OCF-18 dated January 16, 2023 for chiropractic services in the amount of $1,300.00;
18I find that the applicant is not statute-barred from proceeding to the substantive hearing with respect to this treatment plan.
19Although in its submissions for this hearing the respondent states that its March 7, 2024 and March 28, 2024 letters and accompanying NOEs applied to all of the OCF-18s, from my review of the correspondence, the letters and NOEs do not refer to the OCF-18 dated January 16, 2023 for chiropractic services in the amount of $1,300.00. The NOEs state that the IEs are to address “Medical and Rehabilitation Benefits” and refer back to the March 7, 2024 and March 28, 2024 letters. In these letters, the OCF-18 dated March 6, 2023 for chiropractic services, and the OCF-18 dated January 25, 2023 for a psychological assessment are expressly identified.
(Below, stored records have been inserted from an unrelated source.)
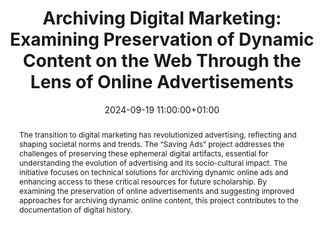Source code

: ---
abstract: The transition to digital marketing has revolutionized advertising, reflecting
  and shaping societal norms and trends. The “Saving Ads” project addresses the challenges
  of preserving these ephemeral digital artifacts, essential for understanding the
  evolution of advertising and its socio-cultural impact. The initiative focuses on
  technical solutions for archiving dynamic online ads and enhancing access to these
  critical resources for future scholarship. By examining the preservation of online
  advertisements and suggesting improved approaches for archiving dynamic online content,
  this project contributes to the documentation of digital history.
creators:
- Alex Poole
- ' Christopher Rauch'
- ' Mat Kelly'
- ' Michael L. Nelson'
- ' Michele C. Weigle'
- ' Travis Reid'
date: 2024-09-19 11:00:00+01:00
document_url: https://doi.org/10.21428/5676bf2d.b7f36c7f
grand_parent: iPRES
institutions: []
keywords:
- approaches to preservation
- start 2 preserve
landing_page_url: https://ipres2024.pubpub.org/pub/x38rbwuu/
language: eng
layout: publication
license: Creative Commons Attribution 4.0 (CC-BY-4.0)
notes_url: https://docs.google.com/document/d/1Vwv6zUEo9Ghea51byXz0bIjTsi-y9VwoVMpHc0byzv4/edit#heading=h.aar4tupij1po
parent: iPRES 2024
publication_type: paper
size: null
slides_url: ''
source_name: iPRES
stream_url: https://www.archief.vlaanderen.be/archief/records/dossiers/5acb210228ce4315ae650812d056a482329eb83ed2dc42398a51505dc153be81/documents/0f216093b1c44efb9765c5fd30b0de776ef5b769fd03410182512a1e78a674e5
title: 'Archiving Digital Marketing: Examining Preservation of Dynamic Content on
  the Web Through the Lens of Online Advertisements'
year: 2024
---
However, the letters do not specify that IEs were to be conducted with respect to the OCF-18 dated January 16, 2023 for chiropractic services.
20As such, I find that the respondent has not established that the applicant failed to attend a reasonably scheduled IE with respect to this treatment plan. The applicant may proceed to the substantive hearing for the OCF-18 dated January 16, 2023 for chiropractic services.
NEBs
21I find that the applicant is not statute-barred from proceeding to the substantive hearing on the issue of NEBs, as the respondent did not provide a medical and any other reason for requiring an IE to assess NEB entitlement.
22The March 7, 2024 letter did not identify NEBs as one of the benefits to be assessed at the proposed IEs. In the subsequent March 28, 2024 letter, the respondent added the issue of NEBs to the proposed assessments. However, the correspondence did not provide sufficient medical reasons and explanations for why IEs were being requested for NEB entitlement. The March 28, 2024 letter is almost identical to the March 7, 2024 letter. The only new sentence in the March 28, 2024 letter addressing NEB IEs, states “(a)t this time, we would like to review to determine initial entitlement to the Non-Earner Benefits (NEB)”.
23I find that this language is non-compliant with s. 44(5) of the Schedule, as it did not provide any specific details about the applicant’s medical condition or provide the respondent’s rationale as to why an assessment was required to determine NEB entitlement. The language used was boilerplate, and in my view, does not explain to the applicant why the IE was being requested.
24Since the March 28, 2024 letter did not comply with section 44(5) with respect to the NEB IEs, the respondent cannot rely on the remedy available in section 55 of the Schedule to bar the issue of NEB entitlement from proceeding to a hearing.
ORDER
25For the reasons above, I find that the applicant is barred from proceeding to the substantive issue hearing with the following OCF-18s:
i. OCF-18 dated March 6, 2023 for chiropractic services in the amount of $4,130.30; ii. OCF-18 dated January 25, 2023 for a psychological assessment;
26The applicant may proceed to the substantive hearing with the remaining issues in dispute.